腰ベルトに吊り下げられた大振りのナイフを引き抜く。石鹸を削るようにと、アズラがくれた品である。
アユはナイフを頭上に上げた。月光とナイフの刃が重なり、キラリと光る。
「アユさん!!」
シトラがしがみついて止めようとしたが、その肩を片手で押し返す。
「きゃっ!」
軽く押しただけなのに、シトラは吹き飛ばされて転倒した。アユが肩を押したのと同時に、強い横風が吹いたのだ。

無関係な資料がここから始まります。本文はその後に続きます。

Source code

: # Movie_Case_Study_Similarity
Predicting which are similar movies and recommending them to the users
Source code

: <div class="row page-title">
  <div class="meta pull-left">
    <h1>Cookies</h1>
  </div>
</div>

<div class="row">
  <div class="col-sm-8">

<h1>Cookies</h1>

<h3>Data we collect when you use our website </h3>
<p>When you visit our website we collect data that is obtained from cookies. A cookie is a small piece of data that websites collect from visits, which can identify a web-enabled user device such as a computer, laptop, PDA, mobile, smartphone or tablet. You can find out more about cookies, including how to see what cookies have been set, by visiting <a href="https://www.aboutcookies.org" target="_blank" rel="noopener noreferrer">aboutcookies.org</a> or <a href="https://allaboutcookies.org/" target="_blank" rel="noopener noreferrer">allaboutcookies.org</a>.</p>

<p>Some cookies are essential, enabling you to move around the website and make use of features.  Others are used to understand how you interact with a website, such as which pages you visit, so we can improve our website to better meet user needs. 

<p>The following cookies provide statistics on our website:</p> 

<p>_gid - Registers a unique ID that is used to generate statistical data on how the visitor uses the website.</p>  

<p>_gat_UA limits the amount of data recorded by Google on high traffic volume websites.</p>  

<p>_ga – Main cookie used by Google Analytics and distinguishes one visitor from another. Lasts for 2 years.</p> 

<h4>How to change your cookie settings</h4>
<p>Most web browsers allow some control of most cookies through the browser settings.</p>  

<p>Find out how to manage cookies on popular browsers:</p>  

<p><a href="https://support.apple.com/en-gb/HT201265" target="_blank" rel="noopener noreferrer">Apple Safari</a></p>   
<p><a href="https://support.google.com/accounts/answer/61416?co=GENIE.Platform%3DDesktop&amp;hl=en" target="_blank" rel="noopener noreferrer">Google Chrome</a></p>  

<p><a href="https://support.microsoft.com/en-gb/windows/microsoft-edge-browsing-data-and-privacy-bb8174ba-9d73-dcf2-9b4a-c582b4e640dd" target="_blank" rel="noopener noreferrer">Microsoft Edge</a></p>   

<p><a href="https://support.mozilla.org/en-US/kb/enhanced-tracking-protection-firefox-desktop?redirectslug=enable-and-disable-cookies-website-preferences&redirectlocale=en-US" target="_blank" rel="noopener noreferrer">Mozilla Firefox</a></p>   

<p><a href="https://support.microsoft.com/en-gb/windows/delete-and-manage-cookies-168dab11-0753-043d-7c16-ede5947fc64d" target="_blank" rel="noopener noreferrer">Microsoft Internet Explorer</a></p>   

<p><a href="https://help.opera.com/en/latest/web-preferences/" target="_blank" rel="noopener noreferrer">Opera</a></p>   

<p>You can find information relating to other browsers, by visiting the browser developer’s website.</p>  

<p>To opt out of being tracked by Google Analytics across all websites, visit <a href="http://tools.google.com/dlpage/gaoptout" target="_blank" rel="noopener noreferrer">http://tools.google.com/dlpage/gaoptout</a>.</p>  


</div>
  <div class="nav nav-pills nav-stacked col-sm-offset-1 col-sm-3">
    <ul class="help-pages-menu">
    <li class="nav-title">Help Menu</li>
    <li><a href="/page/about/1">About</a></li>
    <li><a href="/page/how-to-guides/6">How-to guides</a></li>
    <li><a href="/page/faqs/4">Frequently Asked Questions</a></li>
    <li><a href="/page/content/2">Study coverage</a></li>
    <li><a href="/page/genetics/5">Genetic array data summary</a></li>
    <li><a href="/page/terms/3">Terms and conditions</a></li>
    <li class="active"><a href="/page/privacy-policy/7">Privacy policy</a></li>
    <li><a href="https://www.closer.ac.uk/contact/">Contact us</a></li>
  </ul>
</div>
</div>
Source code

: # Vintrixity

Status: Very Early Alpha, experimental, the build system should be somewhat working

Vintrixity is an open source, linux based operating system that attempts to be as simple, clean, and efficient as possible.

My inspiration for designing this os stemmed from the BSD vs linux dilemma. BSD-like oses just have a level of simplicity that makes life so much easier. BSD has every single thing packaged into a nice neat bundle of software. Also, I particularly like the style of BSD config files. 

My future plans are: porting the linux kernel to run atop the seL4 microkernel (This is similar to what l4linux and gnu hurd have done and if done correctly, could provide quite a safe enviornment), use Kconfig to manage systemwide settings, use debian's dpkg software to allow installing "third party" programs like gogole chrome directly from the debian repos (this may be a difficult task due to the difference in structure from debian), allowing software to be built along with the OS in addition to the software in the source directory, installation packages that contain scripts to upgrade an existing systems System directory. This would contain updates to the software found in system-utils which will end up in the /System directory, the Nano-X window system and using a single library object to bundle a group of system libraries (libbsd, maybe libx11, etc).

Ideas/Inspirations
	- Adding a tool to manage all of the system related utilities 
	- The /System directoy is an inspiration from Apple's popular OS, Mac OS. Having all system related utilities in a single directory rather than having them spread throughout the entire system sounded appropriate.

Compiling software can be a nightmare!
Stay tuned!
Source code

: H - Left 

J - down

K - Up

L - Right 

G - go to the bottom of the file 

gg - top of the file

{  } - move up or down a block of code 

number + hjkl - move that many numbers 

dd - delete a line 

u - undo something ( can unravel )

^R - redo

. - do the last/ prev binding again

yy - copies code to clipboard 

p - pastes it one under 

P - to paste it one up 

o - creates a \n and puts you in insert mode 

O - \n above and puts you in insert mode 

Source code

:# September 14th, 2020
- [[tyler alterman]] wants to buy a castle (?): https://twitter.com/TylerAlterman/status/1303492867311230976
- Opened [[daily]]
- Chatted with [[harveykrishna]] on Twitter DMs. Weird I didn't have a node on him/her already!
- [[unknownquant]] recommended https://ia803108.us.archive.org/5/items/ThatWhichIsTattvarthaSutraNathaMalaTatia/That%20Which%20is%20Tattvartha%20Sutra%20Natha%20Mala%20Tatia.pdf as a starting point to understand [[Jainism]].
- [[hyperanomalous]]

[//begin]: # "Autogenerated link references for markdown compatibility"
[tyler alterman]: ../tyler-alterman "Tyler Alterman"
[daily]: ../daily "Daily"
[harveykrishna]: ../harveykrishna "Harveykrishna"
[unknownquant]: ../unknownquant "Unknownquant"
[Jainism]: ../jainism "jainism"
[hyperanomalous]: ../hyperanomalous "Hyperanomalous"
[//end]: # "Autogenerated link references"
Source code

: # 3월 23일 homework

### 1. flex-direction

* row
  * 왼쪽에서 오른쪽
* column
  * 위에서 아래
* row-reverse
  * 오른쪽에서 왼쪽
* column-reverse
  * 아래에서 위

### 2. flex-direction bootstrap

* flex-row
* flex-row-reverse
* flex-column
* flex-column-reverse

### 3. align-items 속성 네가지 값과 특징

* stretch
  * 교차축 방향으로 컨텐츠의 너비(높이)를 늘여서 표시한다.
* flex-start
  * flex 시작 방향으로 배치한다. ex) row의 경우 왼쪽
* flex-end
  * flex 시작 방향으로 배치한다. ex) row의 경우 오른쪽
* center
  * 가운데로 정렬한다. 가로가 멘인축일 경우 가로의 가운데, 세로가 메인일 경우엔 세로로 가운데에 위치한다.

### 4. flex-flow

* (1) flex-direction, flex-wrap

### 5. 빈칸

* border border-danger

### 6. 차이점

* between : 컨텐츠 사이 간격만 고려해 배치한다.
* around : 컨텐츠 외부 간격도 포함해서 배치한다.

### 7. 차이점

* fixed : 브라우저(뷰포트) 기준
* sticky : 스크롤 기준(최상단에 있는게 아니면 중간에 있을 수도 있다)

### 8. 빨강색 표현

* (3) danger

もう、邪魔者はいない。精霊の力を、揮うことができるのだ。
「驢馬は殺して、女達は捕えろ!! 殺すのは、楽しんでからだ」
「おうよ!」
「久々に腕が鳴るぜ!」
昼間の羊と同じように鳩尾にナイフを入れて、心臓を強く握れば──大きな嵐を巻き起こすことができる。
アユは躊躇うことなく、ナイフを振り下ろす。
だがここで、立つことができないほどの強い風が吹いた。
「くそ!」
「なんだ、こりゃ!」
「ぐわっ!」
風は侵略者の一族だけでなく、アユの自立も不可能とさせる。
「うっ!」
倒れ込むアユを、ジャンが支える。腕の中に、カラマルも飛び込んできた。
心配そうに、アユを見上げていた。
そして、強風の中這いつくばってきたシトラは、アユからナイフを取り上げる。
「あっ──!」
「アユさん、これは、ダメ!」
そうだ、そうだと同意するように、カラマルとジャンが鳴いた。
シトラはアユの頬を打った。ここでアユは、正気を取り戻す。
「わ、私は、何を……!」
リュザールと精霊の力は使わないと約束した。それなのに、強い感情に身を任せ、精霊の力を揮おうとした。

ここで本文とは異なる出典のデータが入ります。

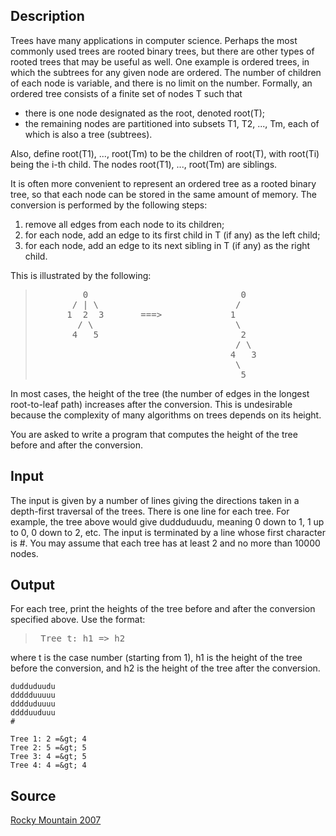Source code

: <h2>Description</h2><p>Trees have many applications in computer science. Perhaps the most commonly used trees are rooted binary trees, but there are other types of rooted trees that may be useful as well. One example is ordered trees, in which the subtrees for any given node are ordered. The number of children of each node is variable, and there is no limit on the number. Formally, an ordered tree consists of a finite set of nodes T such that  </p><ul> <li> there is one node designated as the root, denoted root(T);<br></li>  <li> the remaining nodes are partitioned into subsets T1, T2, ..., Tm, each of which is also a tree (subtrees).</li> </ul><p>  Also, define root(T1), ..., root(Tm) to be the children of root(T), with root(Ti) being the i-th child. The nodes root(T1), ..., root(Tm) are siblings.</p><p></p><p>  </p><p>It is often more convenient to represent an ordered tree as a rooted binary tree, so that each node can be stored in the same amount of memory. The conversion is performed by the following steps:</p><p>  </p><ol> <li>remove all edges from each node to its children;</li> <li>for each node, add an edge to its first child in T (if any) as the left child;</li> <li>for each node, add an edge to its next sibling in T (if any) as the right child.</li>  </ol><p>  </p><p>This is illustrated by the following:</p><blockquote><font face="Courier New"><pre>         0                             0<br>       / | \                          /<br>      1  2  3       ===&gt;             1<br>        / \                           \<br>       4   5                           2<br>                                      / \<br>                                     4   3<br>                                      \<br>                                       5</pre></font></blockquote><p>In most cases, the height of the tree (the number of edges in the longest root-to-leaf path) increases after the conversion. This is undesirable because the complexity of many algorithms on trees depends on its height.</p><p>  </p><p>You are asked to write a program that computes the height of the tree before and after the conversion.</p><h2>Input</h2><p>The input is given by a number of lines giving the directions taken in a depth-first traversal of the trees. There is one line for each tree. For example, the tree above would give dudduduudu, meaning 0 down to 1, 1 up to 0, 0 down to 2, etc. The input is terminated by a line whose first character is #. You may assume that each tree has at least 2 and no more than 10000 nodes.</p><h2>Output</h2><p>For each tree, print the heights of the tree before and after the conversion specified above.  Use the format: </p><blockquote><pre> Tree t: h1 =&gt; h2 </pre></blockquote><p> where t is the case number (starting from 1), h1 is the height of the tree before the conversion, and h2 is the height of the tree after the conversion.</p><p></p><pre><code class="language-input1">dudduduudu
ddddduuuuu
dddduduuuu
dddduuduuu
#</code></pre><pre><code class="language-output1">Tree 1: 2 =&amp;gt; 4
Tree 2: 5 =&amp;gt; 5
Tree 3: 4 =&amp;gt; 5
Tree 4: 4 =&amp;gt; 4</code></pre><h2>Source</h2><a href="searchproblem?field=source&amp;key=Rocky+Mountain+2007">Rocky Mountain 2007</a>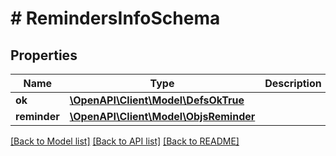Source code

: # # RemindersInfoSchema

## Properties

Name | Type | Description | Notes
------------ | ------------- | ------------- | -------------
**ok** | [**\OpenAPI\Client\Model\DefsOkTrue**](DefsOkTrue.md) |  |
**reminder** | [**\OpenAPI\Client\Model\ObjsReminder**](ObjsReminder.md) |  |

[[Back to Model list]](../../README.md#models) [[Back to API list]](../../README.md#endpoints) [[Back to README]](../../README.md)
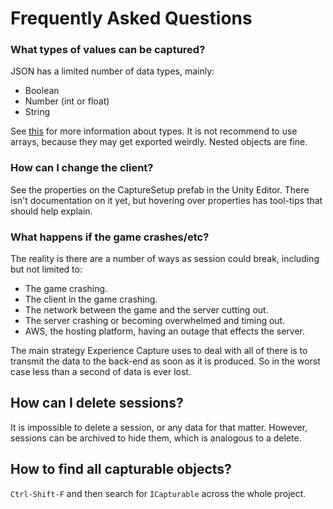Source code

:# Frequently Asked Questions

### What types of values can be captured?

JSON has a limited number of data types, mainly:
- Boolean
- Number (int or float)
- String

See [this](https://developer.mozilla.org/en-US/docs/Web/JavaScript/Data_structures) for
more information about types. It is not recommend to use arrays, because they may get
exported weirdly. Nested objects are fine.

[comment]: <> (TODO: Move this info to Coding.md)

### How can I change the client?

[comment]: <> (TODO: Document CaptureSetup)

See the properties on the CaptureSetup prefab in the Unity Editor. There isn't documentation
on it yet, but hovering over properties has tool-tips that should help explain. 

### What happens if the game crashes/etc?

The reality is there are a number of ways as session could break, including but not limited to:
- The game crashing.
- The client in the game crashing.
- The network between the game and the server cutting out.
- The server crashing or becoming overwhelmed and timing out.
- AWS, the hosting platform, having an outage that effects the server.

The main strategy Experience Capture uses to deal with all of there is to transmit the data to the back-end as soon as it is produced. So in the worst case less than a second of data is ever lost.

## How can I delete sessions?

It is impossible to delete a session, or any data for that matter. However, sessions can be archived to hide them, which is analogous to a delete.

## How to find all capturable objects?

`Ctrl-Shift-F` and then search for `ICapturable` across the whole project.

負の感情をもって精霊の力を揮えば、それは悪影響を及ぼす。
さきほどのアユは、怒りと悲しみを糧として精霊の力を使おうとしていた。
もしもあのまま精霊の力を使っていたらどうなっていたか。
考えただけで、ゾッとする。
ここで、風がぴたりと止んだ。
侵略者の一族の男達は立ち上がり、ジャンへと襲いかかる。
「ジャン! ダメ、下がって!」
『ヒーハー!!』
これまでの中で一番大きな鳴き声を上げ、果敢に男達へ頭突きをしようとする。
ジャンの頭突きが届く前に、剣で斬り捨てられてしまうだろう。
アユは叫んだが、ジャンは止まらない。
「ジャン!!」
大きな剣が振り上げられ、ジャンへ下されようとした。
涙で、前が見えない。アユはジャンへと手を伸ばす。
斬られているところは、見ることができない。咄嗟に、瞼を閉じてしまった。
ジャンの声は、聞こえなかった。
「え?」
隣で、シトラの呆然とする声が聞こえた。
アユは恐る恐る、瞼を開く。眼前にあったのは、手足を広げて倒れる侵略者の一族の男。
「兄貴!」
「兄さん!」
そう叫び、駆け寄ろうとした男達も、次々と倒れる。
彼らの額には、矢が刺さっていた。
アユは振り返る。遠くに、黒馬に跨る男が見えた。褐色の肌に、小麦色の髪を持つ青年──リュザールだった。